What to produce → With both ends included, repeat exactly the lines of the entries below from the one containing "For categorical data" down to the one containing "In the previous", and no others.

[Items from a dataset]
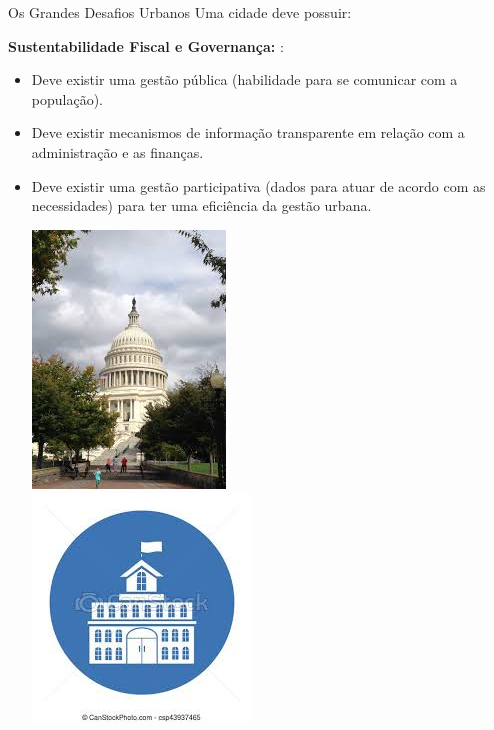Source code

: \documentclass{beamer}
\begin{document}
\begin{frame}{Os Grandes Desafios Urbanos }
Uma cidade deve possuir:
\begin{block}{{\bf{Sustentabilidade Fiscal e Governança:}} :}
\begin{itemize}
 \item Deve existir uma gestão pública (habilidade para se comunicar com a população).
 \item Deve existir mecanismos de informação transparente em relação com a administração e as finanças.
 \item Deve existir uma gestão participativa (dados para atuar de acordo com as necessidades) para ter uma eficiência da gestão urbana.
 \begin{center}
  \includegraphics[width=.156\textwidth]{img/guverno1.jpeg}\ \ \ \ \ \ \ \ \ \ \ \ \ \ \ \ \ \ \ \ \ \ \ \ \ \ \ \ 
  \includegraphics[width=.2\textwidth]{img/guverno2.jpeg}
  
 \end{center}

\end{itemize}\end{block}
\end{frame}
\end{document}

---

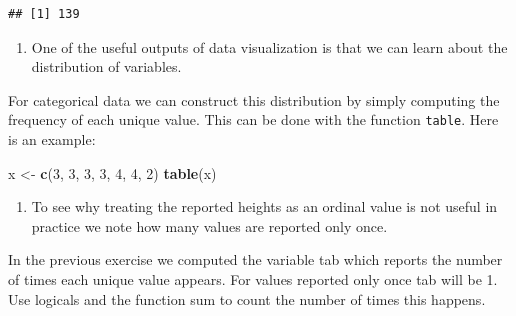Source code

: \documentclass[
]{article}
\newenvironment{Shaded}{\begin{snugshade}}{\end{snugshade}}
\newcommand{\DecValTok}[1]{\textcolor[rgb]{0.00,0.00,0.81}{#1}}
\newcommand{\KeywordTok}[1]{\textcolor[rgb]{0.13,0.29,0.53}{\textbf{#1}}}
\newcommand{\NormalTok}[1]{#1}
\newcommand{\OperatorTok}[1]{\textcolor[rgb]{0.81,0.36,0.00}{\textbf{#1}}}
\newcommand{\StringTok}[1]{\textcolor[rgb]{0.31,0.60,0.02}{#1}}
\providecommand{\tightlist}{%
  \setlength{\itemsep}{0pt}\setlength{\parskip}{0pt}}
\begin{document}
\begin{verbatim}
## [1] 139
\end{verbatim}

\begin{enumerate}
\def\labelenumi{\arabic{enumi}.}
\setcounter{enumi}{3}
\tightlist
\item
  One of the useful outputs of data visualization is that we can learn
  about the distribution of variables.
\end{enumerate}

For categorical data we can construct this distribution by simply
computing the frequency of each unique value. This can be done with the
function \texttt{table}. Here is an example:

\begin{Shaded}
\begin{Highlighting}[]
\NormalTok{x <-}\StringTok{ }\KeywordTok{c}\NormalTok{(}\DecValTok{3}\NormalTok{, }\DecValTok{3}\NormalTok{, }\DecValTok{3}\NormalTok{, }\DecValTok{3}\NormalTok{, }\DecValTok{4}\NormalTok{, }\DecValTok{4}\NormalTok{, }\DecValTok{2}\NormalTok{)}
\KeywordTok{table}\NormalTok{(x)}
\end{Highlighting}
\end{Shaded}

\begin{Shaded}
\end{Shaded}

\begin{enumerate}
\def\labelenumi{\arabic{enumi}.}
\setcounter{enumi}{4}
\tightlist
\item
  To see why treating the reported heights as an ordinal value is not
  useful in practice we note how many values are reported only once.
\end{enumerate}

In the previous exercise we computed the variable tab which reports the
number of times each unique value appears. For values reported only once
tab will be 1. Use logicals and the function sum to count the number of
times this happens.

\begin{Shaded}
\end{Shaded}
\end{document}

Exercise output →
For categorical data we can construct this distribution by simply
computing the frequency of each unique value. This can be done with the
function \texttt{table}. Here is an example:

\begin{Shaded}
\begin{Highlighting}[]
\NormalTok{x <-}\StringTok{ }\KeywordTok{c}\NormalTok{(}\DecValTok{3}\NormalTok{, }\DecValTok{3}\NormalTok{, }\DecValTok{3}\NormalTok{, }\DecValTok{3}\NormalTok{, }\DecValTok{4}\NormalTok{, }\DecValTok{4}\NormalTok{, }\DecValTok{2}\NormalTok{)}
\KeywordTok{table}\NormalTok{(x)}
\end{Highlighting}
\end{Shaded}

\begin{Shaded}
\end{Shaded}

\begin{enumerate}
\def\labelenumi{\arabic{enumi}.}
\setcounter{enumi}{4}
\tightlist
\item
  To see why treating the reported heights as an ordinal value is not
  useful in practice we note how many values are reported only once.
\end{enumerate}

In the previous exercise we computed the variable tab which reports the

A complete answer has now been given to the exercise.